This book will definitely stay with me forever and is one of my top books of the year so far. 

Educated is a remarkable memoir about Tara Westwood, who grew up in rural Idaho as the youngest child in a large Mormon family. Her father believed doctors were evil, so Tara never received legitimate medical attention as a child, despite needing it many times. Her father was also terrified of the government, so Tara (and some of her siblings) didn't have a birth certificate for years and her mother didn't even remember her real birthday. 
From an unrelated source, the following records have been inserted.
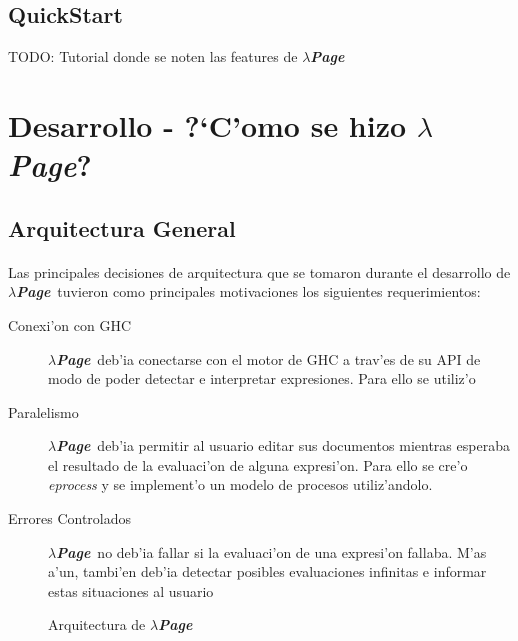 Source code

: \documentclass[a4paper]{article}
\newcommand{\hpage}{\textbf{\textsl{$\lambda$Page}}}
\begin{document}
\subsection{QuickStart}TODO: Tutorial donde se noten las features de \hpage
\newpage

\section{Desarrollo - ?`C'omo se hizo \hpage?}
\subsection{Arquitectura General}
\paragraph{}Las principales decisiones de arquitectura que se tomaron durante el desarrollo de \hpage\ tuvieron como principales motivaciones los siguientes requerimientos:
\begin{description}
\item[Conexi'on con GHC] \hpage\ deb'ia conectarse con el motor de GHC a trav'es de su API de modo de poder detectar e interpretar expresiones.  Para ello se utiliz'o 
\item[Paralelismo] \hpage\ deb'ia permitir al usuario editar sus documentos mientras esperaba el resultado de la evaluaci'on de alguna expresi'on.  Para ello se cre'o \textsl{eprocess} y se implement'o un modelo de procesos utiliz'andolo.
\item[Errores Controlados] \hpage\ no deb'ia fallar si la evaluaci'on de una expresi'on fallaba.  M'as a'un, tambi'en deb'ia detectar posibles evaluaciones infinitas e informar estas situaciones al usuario
\end{description}
\begin{figure}[htbp]
	\begin{center}
		\caption{Arquitectura de \hpage}
		\label{arq1}
	\end{center}
\end{figure}
\end{document}
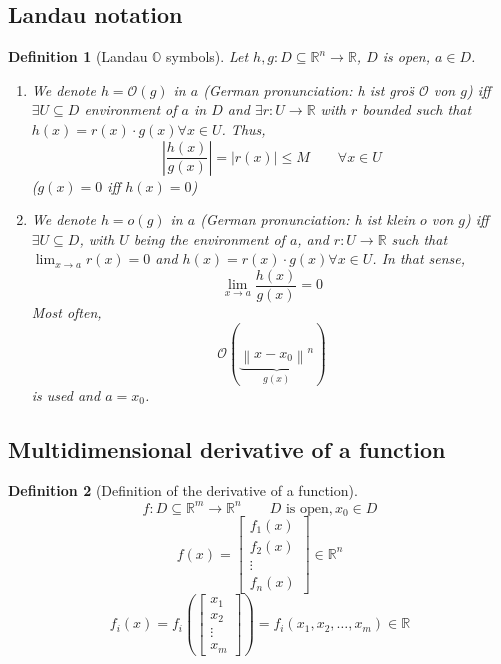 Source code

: \documentclass{article}
\newtheorem{definition}{Definition}  \numberwithin{definition}{section}
\newcommand{\norm}[1]{\left\|#1\right\|}
\newcommand{\card}[1]{\left|#1\right|}
\begin{document}
\subsection{Landau notation}
\begin{definition}[Landau $\mathbb O$ symbols] %
  Let $h, g: D \subseteq \mathbb R^n \to \mathbb R$, $D$ is open, $a \in D$.
  \begin{enumerate}
    \item We denote $h = \mathcal O(g)$ in $a$ (German pronunciation: \foreignlanguage{german}{h ist gro\"s $\mathcal O$ von $g$}) iff
      $\exists U \subseteq D$ environment of $a$ in $D$ and $\exists r: U \to \mathbb R$ with $r$ bounded such that $h(x) = r(x) \cdot g(x) \forall x \in U$.
      Thus,
      \[ \card{\frac{h(x)}{g(x)}} = \card{r(x)} \leq M \qquad \forall x \in U \]
      ($g(x) = 0$ iff $h(x) = 0$)
    \item We denote $h = o(g)$ in $a$ (German pronunciation: \foreignlanguage{german}{h ist klein $o$ von $g$}) iff $\exists U \subseteq D$, with $U$ being the environment of $a$, and $r: U \to \mathbb R$ such that $\lim_{x\to a} r(x) = 0$
    and $h(x) = r(x) \cdot g(x) \forall x \in U$. In that sense,
      \[ \lim_{x \to a} \frac{h(x)}{g(x)} = 0 \]
      Most often,
      \[ \mathcal O(\underbrace{\norm{x - x_0}^n}_{g(x)}) \]
      is used and $a = x_0$.
  \end{enumerate}
\end{definition}

\subsection{Multidimensional derivative of a function}
\begin{definition}[Definition of the derivative of a function]
  \[ f: D \subseteq \mathbb R^m \to \mathbb R^n \qquad D \text{ is open}, x_0 \in D \]
  \[ f(x) = \begin{bmatrix} f_1(x) \\ f_2(x) \\ \vdots \\ f_n(x) \end{bmatrix} \in \mathbb R^n \]
  \[ f_i(x) = f_i(\begin{bmatrix} x_1 \\ x_2 \\ \vdots \\ x_m \end{bmatrix}) = f_i(x_1, x_2, \dots, x_m) \in \mathbb R \]
\end{definition}
\end{document}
Tara had no education whatsoever growing up, as her father didnt allow her to attend school and neither of her parents legitimately homeschooled her. She got into college by studying for the ACT with the help of her brother. Tara writes in her memoir, "I don't understand why I wasn't allowed to get a decent education as a child.” 

Tara's entire childhood consisted of manual labor, including salvaging in a junk yard and working in construction. As her family didn't believe in going to doctors or hospitals, they suffered through many accidents (gashes, stabs, falls, multiple car accidents), with no medical intervention. Her mother was a midwife who believed in "energy healing", and she "treated" any medical issues with homeopathic remedies. Tara never took painkillers or over the counter medicine of any kind as a child. After a car accident, when Tara likely had a concussion, she only received assistance from an "energy specialist." 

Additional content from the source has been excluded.